⁵ Pediatric Neurosurgery Department and the Pediatric Brain Center, Tel Aviv Medical Center, Tel Aviv, Israel.
⁶ Division of Ultrasound in Obstetrics and Gynecology, Lis Maternity and Women's Hospital, Tel Aviv Medical Center, Tel Aviv, Israel.

PMID: 40156180
DOI: 10.1111/dmcn.16310

Abstract

Aim: To assess the neurological and neurodevelopmental outcome of infants born at term with perinatal intracranial haemorrhage (pICH) and examine the clinical and neuroimaging associations.

Method: A prospective, consecutive, single-center observational study of longitudinally followed children with pICH identified in the fetal or neonatal period (≤28 days of life) between January 2014 and November 2022. Neurodevelopmental outcome was rated using the Pediatric Stroke Outcome Measure (PSOM) and the modified Rankin Scale (mRS).

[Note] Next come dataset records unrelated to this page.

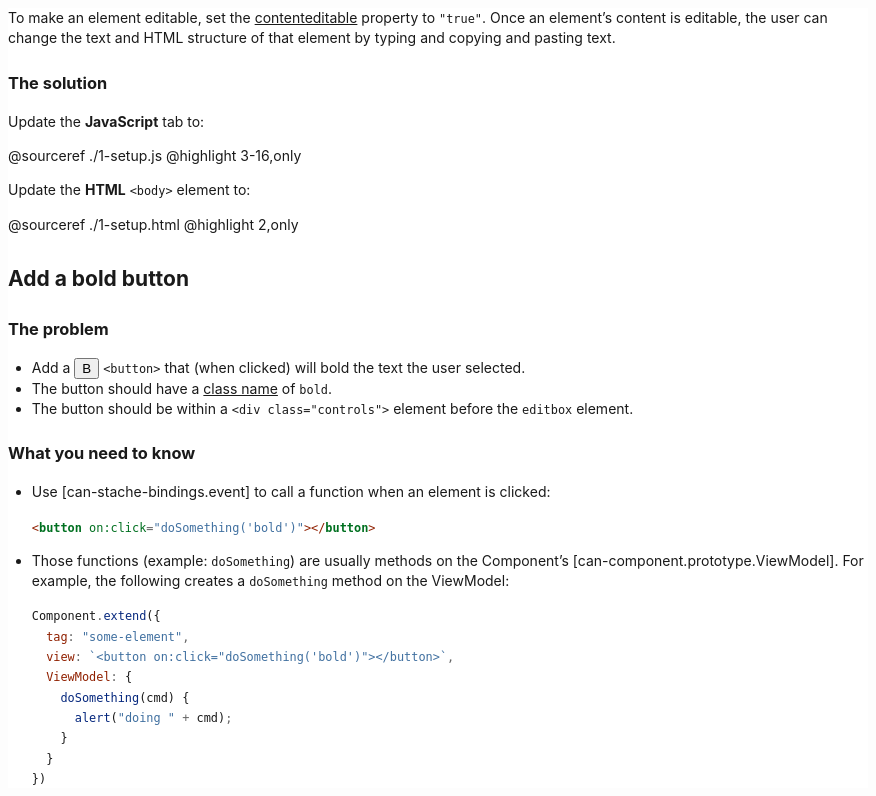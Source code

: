 To make an element editable, set the [contenteditable](https://developer.mozilla.org/en-US/docs/Web/HTML/Global_attributes/contenteditable) property to `"true"`.  Once an element’s content is editable, the user can change the text and HTML structure
of that element by typing and copying and pasting text.


### The solution

Update the __JavaScript__ tab to:

@sourceref ./1-setup.js
@highlight 3-16,only

Update the __HTML__ `<body>` element to:

@sourceref ./1-setup.html
@highlight 2,only

## Add a bold button ##

### The problem

- Add a <button>B</button> `<button>` that (when clicked) will bold the text the user selected.
- The button should have a [class name](https://developer.mozilla.org/en-US/docs/Web/API/Element/className) of `bold`.
- The button should be within a `<div class="controls">` element before the `editbox` element.

<video controls class="bit-docs-screenshot">
<source src="../../../docs/can-guides/commitment/recipes/text-editor/2-bold.webm" type="video/webm">
I’m sorry; your browser doesn’t support HTML5 video in WebM with VP8/VP9 or MP4 with H.264.
</video>

### What you need to know


- Use [can-stache-bindings.event] to call a function when an element is clicked:
  ```html
  <button on:click="doSomething('bold')"></button>
  ```

- Those functions (example: `doSomething`) are usually methods on the Component’s [can-component.prototype.ViewModel].  For example, the following creates a `doSomething` method on the ViewModel:

  ```js
  Component.extend({
    tag: "some-element",
    view: `<button on:click="doSomething('bold')"></button>`,
    ViewModel: {
      doSomething(cmd) {
        alert("doing " + cmd);
      }
    }
  })
  ```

Results: Sixty-eight infants were included (67.6% diagnosed postnatally and 32.4% diagnosed antenatally). Intraventricular haemorrhage was the most common bleeding type (n = 43, 63.2%) and was more common in infants diagnosed prenatally (p = 0.004). Twenty-nine (42.6%) infants were diagnosed with cerebral palsy and 19.1% with remote epilepsy. PSOM was performed at a median age of 3 years 8 months (range = 1 year-9 years 5 months). According to the PSOM, outcome was normal in 29 (42.6%) infants. Twelve (17.6%) patients had mild impairment, 11 (16.2%) had moderate impairment, and 16 (23.5%) had severe impairment. There was no difference in neurological outcomes between patients diagnosed antenatally or postnatally. Remote epilepsy (p = 0.002), multi-compartment ICH (p = 0.048), vermian hemorrhage (p = 0.048), posthaemorrhagic ventricular dilatation (p = 0.037), thalamic volume loss (p = 0.037), white matter loss (p = 0.048), Wallerian degeneration (p = 0.026), and abnormal myelination in the posterior limb of the internal capsule (p = 0.005), were associated with less favourable PSOM scores. Anterior horn width correlated with PSOM total scores (r = 0.6).

Interpretation: pICH carries a significant risk of long-term adverse neurological outcomes with no difference in neurological outcome between those diagnosed antenatally or postnatally. Epilepsy and neuroradiological markers are associated with unfavourable neurodevelopmental outcomes.